Each segment is a directory seg_{id}/ containing:

seg_{id}/
β”œβ”€β”€ postings.bin    β€” concatenated VByte-encoded postings lists
β”œβ”€β”€ terms.fst       β€” FST mapping term_str β†’ (term_id: u32, offset: u64, doc_freq: u32)
β”œβ”€β”€ doclens.bin     β€” u32[] doc lengths, indexed by segment-local doc_id
β”œβ”€β”€ docmeta.bin     β€” 28-byte fixed-size records per doc (see below)
β”œβ”€β”€ docurls.bin     β€” variable-length URL strings (referenced by docmeta)
β”œβ”€β”€ maxscores.bin   β€” f32[] per-term WAND upper bounds, indexed by term_id
└── meta.json       β€” segment statistics + merge generation

Postings entry (per term in postings.bin):

[doc_freq: VByte][doc_id_gapβ‚€: VByte][tfβ‚€: VByte][doc_id_gap₁: VByte][tf₁: VByte]...

DocMeta record (28 bytes, fixed):

offset  size  field
0       8     url_offset      β€” byte offset into docurls.bin
8       2     url_len         β€” URL length in bytes
10      8     crawl_ts        β€” Unix timestamp of crawl (seconds)
18      8     content_hash    β€” xxHash64 of raw text
26      2     lang_id         β€” language code (ISO 639-1 mapped to u16)

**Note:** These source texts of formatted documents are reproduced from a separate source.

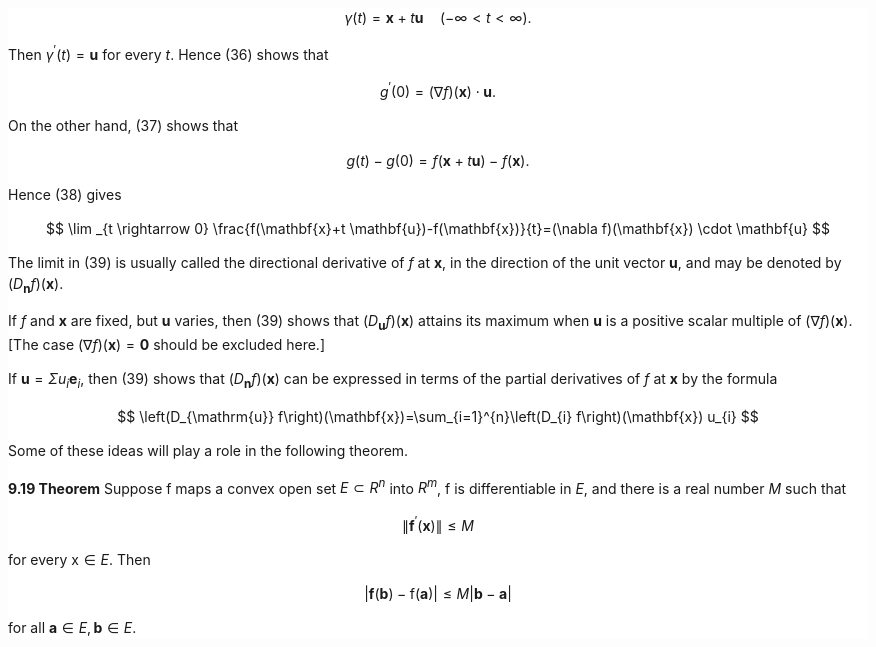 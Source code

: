 $$
\gamma(t)=\mathbf{x}+t \mathbf{u} \quad(-\infty<t<\infty) .
$$

Then $\gamma^{\prime}(t)=\mathbf{u}$ for every $t$. Hence (36) shows that

$$
g^{\prime}(0)=(\nabla f)(\mathbf{x}) \cdot \mathbf{u} .
$$

On the other hand, (37) shows that

$$
g(t)-g(0)=f(\mathbf{x}+t \mathbf{u})-f(\mathbf{x}) .
$$

Hence (38) gives

$$
\lim _{t \rightarrow 0} \frac{f(\mathbf{x}+t \mathbf{u})-f(\mathbf{x})}{t}=(\nabla f)(\mathbf{x}) \cdot \mathbf{u}
$$

The limit in (39) is usually called the directional derivative of $f$ at $\mathbf{x}$, in the direction of the unit vector $\mathbf{u}$, and may be denoted by $\left(D_{\mathbf{n}} f\right)(\mathbf{x})$.

If $f$ and $\mathbf{x}$ are fixed, but $\mathbf{u}$ varies, then (39) shows that $\left(D_{\mathbf{u}} f\right)(\mathbf{x})$ attains its maximum when $\mathbf{u}$ is a positive scalar multiple of $(\nabla f)(\mathbf{x})$. [The case $(\nabla f)(\mathbf{x})=\mathbf{0}$ should be excluded here.]

If $\mathbf{u}=\Sigma u_{i} \mathbf{e}_{i}$, then (39) shows that $\left(D_{\mathbf{n}} f\right)(\mathbf{x})$ can be expressed in terms of the partial derivatives of $f$ at $\mathbf{x}$ by the formula

$$
\left(D_{\mathrm{u}} f\right)(\mathbf{x})=\sum_{i=1}^{n}\left(D_{i} f\right)(\mathbf{x}) u_{i}
$$

Some of these ideas will play a role in the following theorem.




**9.19 Theorem** Suppose f maps a convex open set $E \subset R^{n}$ into $R^{m}$, f is differentiable in $E$, and there is a real number $M$ such that

$$
\left\|\mathbf{f}^{\prime}(\mathbf{x})\right\| \leq M
$$

for every $\mathrm{x} \in E$. Then

$$
|\mathbf{f}(\mathbf{b})-\mathrm{f}(\mathbf{a})| \leq M|\mathbf{b}-\mathbf{a}|
$$

for all $\mathbf{a} \in E, \mathbf{b} \in E$.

Why fixed-size DocMeta: random access by doc_id in O(1) without a secondary index. Variable-length fields (URL) live in docurls.bin with the fixed offset stored in DocMeta.


WAND early termination

Standard BM25 DAAT scores every document containing at least one query term. For a 10-term query against 1M docs, this is millions of score computations. WAND (Broder et al., 2003) prunes this using per-term upper bounds stored in maxscores.bin.

How it works:

  1. For each term t, precompute max_score[t] = idf(t) Γ— BM25(max_tf_in_segment, min_doclen_in_segment, k1=1.2, b=0.75). Store in maxscores.bin at index time.
  2. Sort query terms by current posting list pointer ascending.
  3. Find "pivot": first term i where the prefix sum of max_score[0..=i] β‰₯ threshold (the K-th best score seen so far, initially 0).
  4. If all terms before the pivot share the same current doc β†’ score it. Else β†’ advance lagging terms to the pivot's doc.
  5. Scored documents that beat the threshold update it.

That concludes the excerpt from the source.